People seem very concerned about backdoors in Huawei equipment. Isn't it just as likely that there are backdoors in US manufactured equipment. If there is then there are two privacy solutions: end to end strong encryption, or become a hermit.
One solution is to host your own NAS. Synology e.g. provide for their NAS multiple services that might replace some Google Apps: Mail server (Gmail), CalDAV support (Google Calendar), Cloud Station (Google Drive/Dropbox), Photo Station (Picasa), Audio Station (Google Play),… all these with VPN connections. And you can easily install some productivity tools like CRM, wiki, Wordpress, Zafara…
It doesn't come prepackaged with apache/php/mysql does it? I take it one would have to install those. Tonido does most of these things, but there are some limitations/complications when trying to install your own stuff I believe.
I considered switching to Fast Mail a while ago, but never got around to it. It's owned by Opera Software, and hosted in Australia.

I'd prefer if it was hosted in Norway (Opera is a Norwegian software company), but Australia feels like a better choice than the US (too me anyway, perhaps others can chime in).

https://www.fastmail.fm/

Australia is a member of the UKUSA intelligence treaty, so you can assume your mail there is under broadly the same scrutiny as in the USA, if not more so.

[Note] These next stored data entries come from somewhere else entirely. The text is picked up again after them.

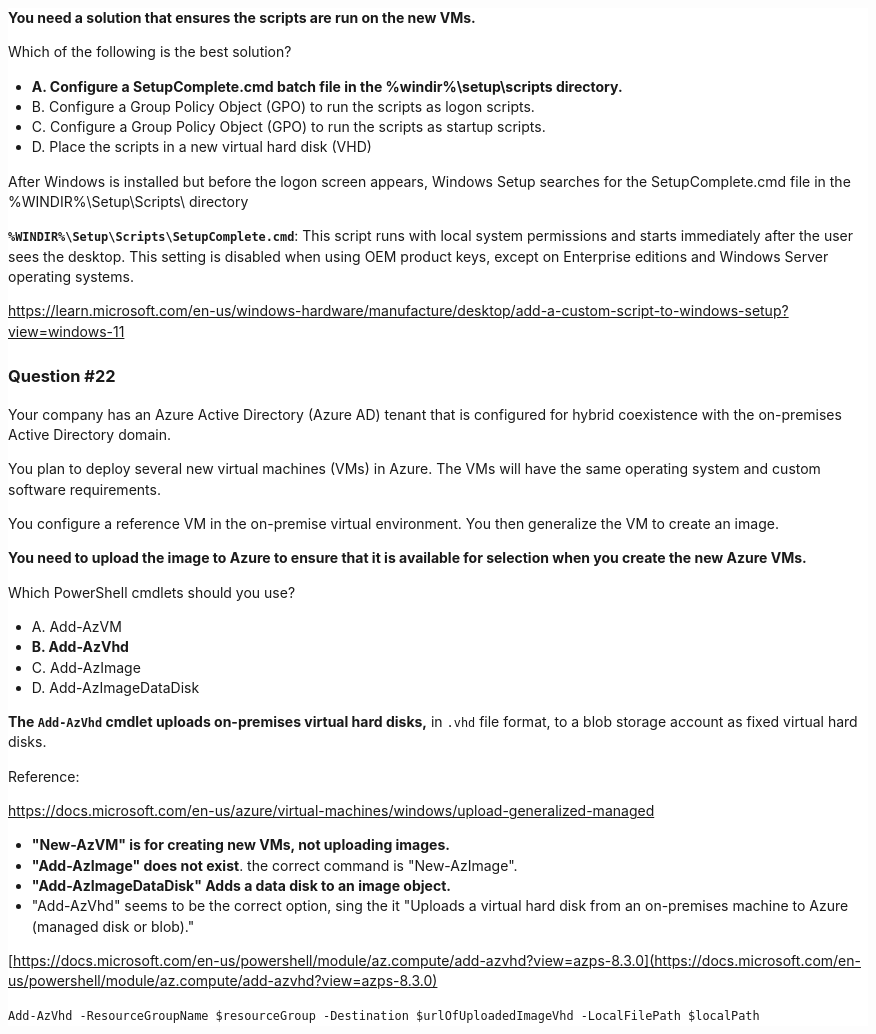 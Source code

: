 **You need a solution that ensures the scripts are run on the new VMs.**

Which of the following is the best solution?

* **A. Configure a SetupComplete.cmd batch file in the %windir%\setup\scripts directory.**
* B. Configure a Group Policy Object (GPO) to run the scripts as logon scripts.
* C. Configure a Group Policy Object (GPO) to run the scripts as startup scripts.
* D. Place the scripts in a new virtual hard disk (VHD)

After Windows is installed but before the logon screen appears, Windows Setup searches for the SetupComplete.cmd file in the %WINDIR%\Setup\Scripts\ directory


**`%WINDIR%\Setup\Scripts\SetupComplete.cmd`**: This script runs with local system permissions and starts immediately after the user sees the desktop. This setting is disabled when using OEM product keys, except on Enterprise editions and Windows Server operating systems.

https://learn.microsoft.com/en-us/windows-hardware/manufacture/desktop/add-a-custom-script-to-windows-setup?view=windows-11

### Question #22

Your company has an Azure Active Directory (Azure AD) tenant that is configured for hybrid coexistence with the on-premises Active Directory domain.

You plan to deploy several new virtual machines (VMs) in Azure. The VMs will have the same operating system and custom software requirements.

You configure a reference VM in the on-premise virtual environment. You then generalize the VM to create an image.

**You need to upload the image to Azure to ensure that it is available for selection when you create the new Azure VMs.**

Which PowerShell cmdlets should you use?

* A. Add-AzVM
* **B. Add-AzVhd**
* C. Add-AzImage
* D. Add-AzImageDataDisk

**The `Add-AzVhd` cmdlet uploads on-premises virtual hard disks,** in `.vhd` file format, to a blob storage account as fixed virtual hard disks.

Reference:

https://docs.microsoft.com/en-us/azure/virtual-machines/windows/upload-generalized-managed


* **"New-AzVM" is for creating new VMs, not uploading images.**
* **"Add-AzImage" does not exist**. the correct command is "New-AzImage".
* **"Add-AzImageDataDisk" Adds a data disk to an image object.**
* "Add-AzVhd" seems to be the correct option, sing the it "Uploads a virtual hard disk from an on-premises machine to Azure (managed disk or blob)." 

[https://docs.microsoft.com/en-us/powershell/module/az.compute/add-azvhd?view=azps-8.3.0](https://docs.microsoft.com/en-us/powershell/module/az.compute/add-azvhd?view=azps-8.3.0)


`Add-AzVhd -ResourceGroupName $resourceGroup -Destination $urlOfUploadedImageVhd -LocalFilePath $localPath`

Frankly I wouldn't trust any commercially hosted mail service to be immune from government monitoring no matter where it's hosted.

This does not exist yet, but I've been thinking about it for a long time. I think we generally need to move away from a centralized cloud to a more distributed cloud, where you can host your own applications on your own server, encrypt and protect them as you like, and share them with whomever you need via a secure API. You can imagine having a photo app, a social networking app, video sharing apps, document apps, whatever people can build and deploy.

You'd need standards. Standard web service APIs, standard authentication, standard privacy controls, standard database layer, standard encryption between nodes. And that would take most of the effort off the individual apps for handling all this. They'd just say "I have this chunk of data, and it's accessible to these people" and if the everything checks out, the app can grab it from whatever node it's on.

There needs to be this sort of operating-system-for-the-web on which people can build distributed apps. Something like Diaspora is trying to be, but without the limited social networking overtones. A platform where security, privacy, distributed social networking, and sharing are the main concerns, and the apps built on top of it more general.

It might be interesting. I've had this idea since about 2001 but never got around to building something. Maybe it's the right time...

> "There needs to be this sort of operating-system-for-the-web on which people can build distributed apps."

There have been various research projects looking at exactly the things you describe. For example you can look over the work at http://perscon.net (It's one I'm involved with, which I'll be commercialising in due course). It doesn't mention the distributed app piece but it is something we're thinking about.

There are many other groups tackling this from different angles but (thankfully) discussions like these occasionally bring folks together. If you decide to build something, please do feel free to get in touch (email in profile). I'd be very happy to alpha test or give feedback.

Your idea sounds a lot like "the internet".
You'd think that, but then, why doesn't it work this way?

It needs a bit more structure on top, a protocol that makes it easy to do certain things in a standard way. Otherwise it's just clay and we're making things that don't fit together real well. We need Legos instead.